Praise for The Zen Impulse and the Psychoanalytic Encounter
"What a gift for me to be able to read in depth both your works; you seem to have an ability (quite
scarce in the psychoanalytic world and Buddhism) to synthesize in a clear moving way disparate
content and vectors. I have been waiting of this kind of work for years! Fortunately, you
deconstruct/chastise the same things that I feel need purifying out of psychoanalysis and thought &
practice. Such skillful writing is a delight."

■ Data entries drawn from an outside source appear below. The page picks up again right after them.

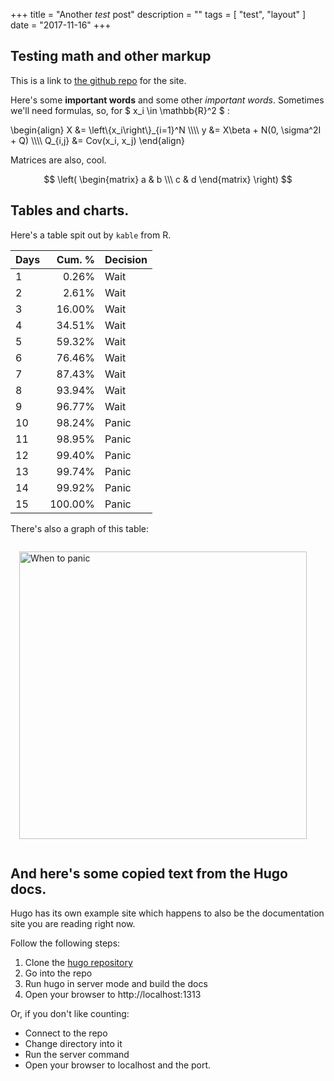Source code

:+++
title = "Another *test* post"
description = ""
tags = [
    "test", "layout"
]
date = "2017-11-16"
+++

## Testing math and other markup

This is a link to [the github repo](https://github.com/carljv/therocksbelow/) for the site.

Here's some **important words** and some other *important words*. Sometimes we'll need formulas, so, for $ x_i \in \mathbb{R}^2 $ : 

<div>
\begin{align}
X        &= \left\{x_i\right\}_{i=1}^N    \\\\
y        &= X\beta + N(0, \sigma^2I + Q) \\\\
Q_{i,j}  &= Cov(x_i, x_j)
\end{align}
</div>

Matrices are also, cool.

$$
\left(
  \begin{matrix}
    a & b \\\ 
    c & d
  \end{matrix}
\right)
$$


## Tables and charts.

Here's a table spit out by `kable` from R.

<!--more-->


|Days |  Cum. %|Decision |
|:----|-------:|:--------|
|1    |   0.26%|Wait     |
|2    |   2.61%|Wait     |
|3    |  16.00%|Wait     |
|4    |  34.51%|Wait     |
|5    |  59.32%|Wait     |
|6    |  76.46%|Wait     |
|7    |  87.43%|Wait     |
|8    |  93.94%|Wait     |
|9    |  96.77%|Wait     |
|10   |  98.24%|Panic    |
|11   |  98.95%|Panic    |
|12   |  99.40%|Panic    |
|13   |  99.74%|Panic    |
|14   |  99.92%|Panic    |
|15   | 100.00%|Panic    |


There's also a graph of this table:

<img alt="When to panic" src="../cdf.png" width=460px 
 style='margin: 1em 1em;'></img>


## And here's some copied text from the Hugo docs.

Hugo has its own example site which happens to also be the documentation site
you are reading right now.

Follow the following steps:

 1. Clone the [hugo repository](http://github.com/spf13/hugo)
 2. Go into the repo
 3. Run hugo in server mode and build the docs
 4. Open your browser to http://localhost:1313

Or, if you don't like counting:

  - Connect to the repo
  - Change directory into it
  - Run the server command
  - Open your browser to localhost and the port.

-Sojin Diane Martin, Roshi, Abbot, Udumbara Zen Center, Evanston, Illinois & Indian Creek Zen
retreat Center, Wedron, IL.
"Scholarly, clinical, personal - a profound blend and probe of the inner workings of Zen and
psychoanalysis by an experienced practitioner of both. Not just differences and similarities, but deep
ways these two practices need and nourish each other, bring each other out in their own rights and as
an ongoing interweaving that opens the human spirit in ways neither could do alone. An important
contribution to the interaction of Buddhism and psychoanalysis, with many threads to pull on and doors
- Michael Eigen, Ph.D.,
"Illuminates the many connections that exist between the two fields. He ably explicates the “Zen
impulse” and its relationship to religious experience, emphasizing its connection with awe and the
necessary contrast between relativism and the absolute. He shows the differences as well as the
common ground that exists between psychoanalysis and Zen. Ultimately what they have in common is
the respect for Man’s being able to experience his being, his I-ness. One of the impediments standing
in the way from this lies in the problem of language. Man must transcend his endeaded language, a
language that has been captured by the need to own the experience as opposed to the more fluid
language of experience which must always be set free, in other words, remain a living language of
being. For me, reading this work was like being pulled into a Zen reverie and being able not only to
experience the awe of it but also to experience a new existential camera angle on psychoanalysis.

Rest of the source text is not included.